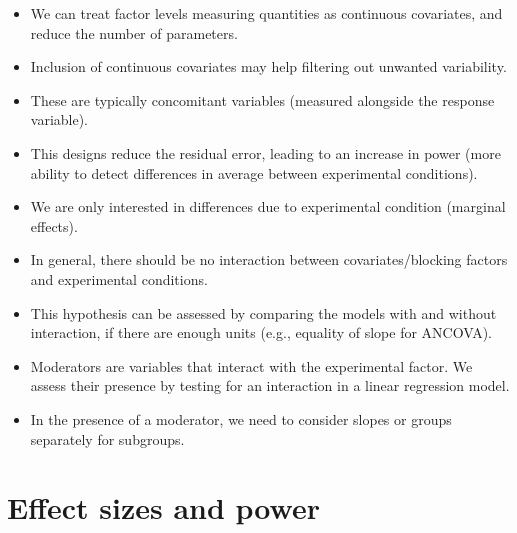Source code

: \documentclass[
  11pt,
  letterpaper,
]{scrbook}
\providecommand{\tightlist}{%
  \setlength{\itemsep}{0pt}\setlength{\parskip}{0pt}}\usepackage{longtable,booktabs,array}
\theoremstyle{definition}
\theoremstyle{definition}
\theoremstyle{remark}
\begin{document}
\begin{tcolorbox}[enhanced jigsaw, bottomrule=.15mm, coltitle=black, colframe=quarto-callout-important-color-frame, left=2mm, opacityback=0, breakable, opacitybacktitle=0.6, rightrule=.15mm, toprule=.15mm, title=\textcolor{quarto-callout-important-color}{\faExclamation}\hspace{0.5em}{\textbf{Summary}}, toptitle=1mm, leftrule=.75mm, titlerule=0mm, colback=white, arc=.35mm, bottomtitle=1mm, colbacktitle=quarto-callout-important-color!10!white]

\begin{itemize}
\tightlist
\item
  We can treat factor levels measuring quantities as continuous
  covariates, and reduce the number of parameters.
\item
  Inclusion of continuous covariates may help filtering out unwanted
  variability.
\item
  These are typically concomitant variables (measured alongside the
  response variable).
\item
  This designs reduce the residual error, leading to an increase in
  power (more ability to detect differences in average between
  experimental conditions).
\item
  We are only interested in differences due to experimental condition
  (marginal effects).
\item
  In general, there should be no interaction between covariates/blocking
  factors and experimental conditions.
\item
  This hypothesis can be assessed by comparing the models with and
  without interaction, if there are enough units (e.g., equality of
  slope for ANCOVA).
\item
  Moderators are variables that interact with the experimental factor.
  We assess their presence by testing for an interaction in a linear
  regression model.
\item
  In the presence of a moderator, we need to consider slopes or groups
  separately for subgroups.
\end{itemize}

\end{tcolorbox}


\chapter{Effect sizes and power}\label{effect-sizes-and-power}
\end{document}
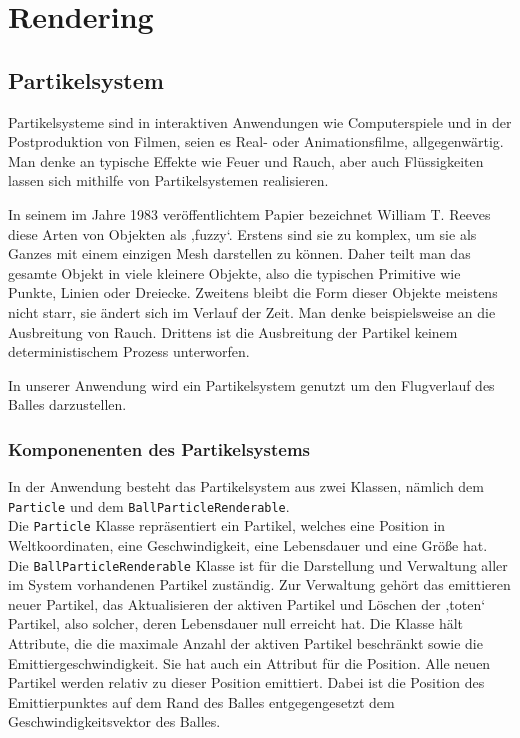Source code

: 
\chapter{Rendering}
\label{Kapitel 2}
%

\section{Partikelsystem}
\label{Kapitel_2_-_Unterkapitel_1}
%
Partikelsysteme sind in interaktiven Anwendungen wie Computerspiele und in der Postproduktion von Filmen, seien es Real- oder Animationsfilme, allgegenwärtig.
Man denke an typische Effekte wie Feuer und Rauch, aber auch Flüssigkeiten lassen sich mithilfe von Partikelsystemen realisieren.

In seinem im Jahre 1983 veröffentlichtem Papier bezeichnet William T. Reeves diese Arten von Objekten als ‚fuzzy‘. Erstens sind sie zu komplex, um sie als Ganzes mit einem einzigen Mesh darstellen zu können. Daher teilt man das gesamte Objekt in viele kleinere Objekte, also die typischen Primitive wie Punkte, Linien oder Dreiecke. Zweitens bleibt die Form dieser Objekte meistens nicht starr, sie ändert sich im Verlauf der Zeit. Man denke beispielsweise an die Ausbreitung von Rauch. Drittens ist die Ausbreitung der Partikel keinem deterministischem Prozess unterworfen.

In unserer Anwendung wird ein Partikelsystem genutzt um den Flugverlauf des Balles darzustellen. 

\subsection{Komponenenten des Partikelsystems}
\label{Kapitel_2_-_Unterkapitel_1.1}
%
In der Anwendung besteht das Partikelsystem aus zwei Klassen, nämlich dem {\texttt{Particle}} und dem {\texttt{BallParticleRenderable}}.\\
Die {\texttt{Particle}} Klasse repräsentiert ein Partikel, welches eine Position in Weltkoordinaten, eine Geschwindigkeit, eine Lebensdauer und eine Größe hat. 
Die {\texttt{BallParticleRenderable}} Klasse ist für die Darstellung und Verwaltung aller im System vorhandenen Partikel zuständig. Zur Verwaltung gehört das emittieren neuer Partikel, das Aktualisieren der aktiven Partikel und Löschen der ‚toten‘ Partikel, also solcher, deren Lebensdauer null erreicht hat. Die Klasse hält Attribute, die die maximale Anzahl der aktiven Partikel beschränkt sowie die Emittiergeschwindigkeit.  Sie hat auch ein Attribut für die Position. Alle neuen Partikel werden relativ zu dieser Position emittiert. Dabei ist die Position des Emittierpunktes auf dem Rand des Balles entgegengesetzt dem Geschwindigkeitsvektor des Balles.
:::
WHAT IS REQUIRED
For the string "sind", tally the lines above that contain it and give only the figure.

ANSWER BOX
2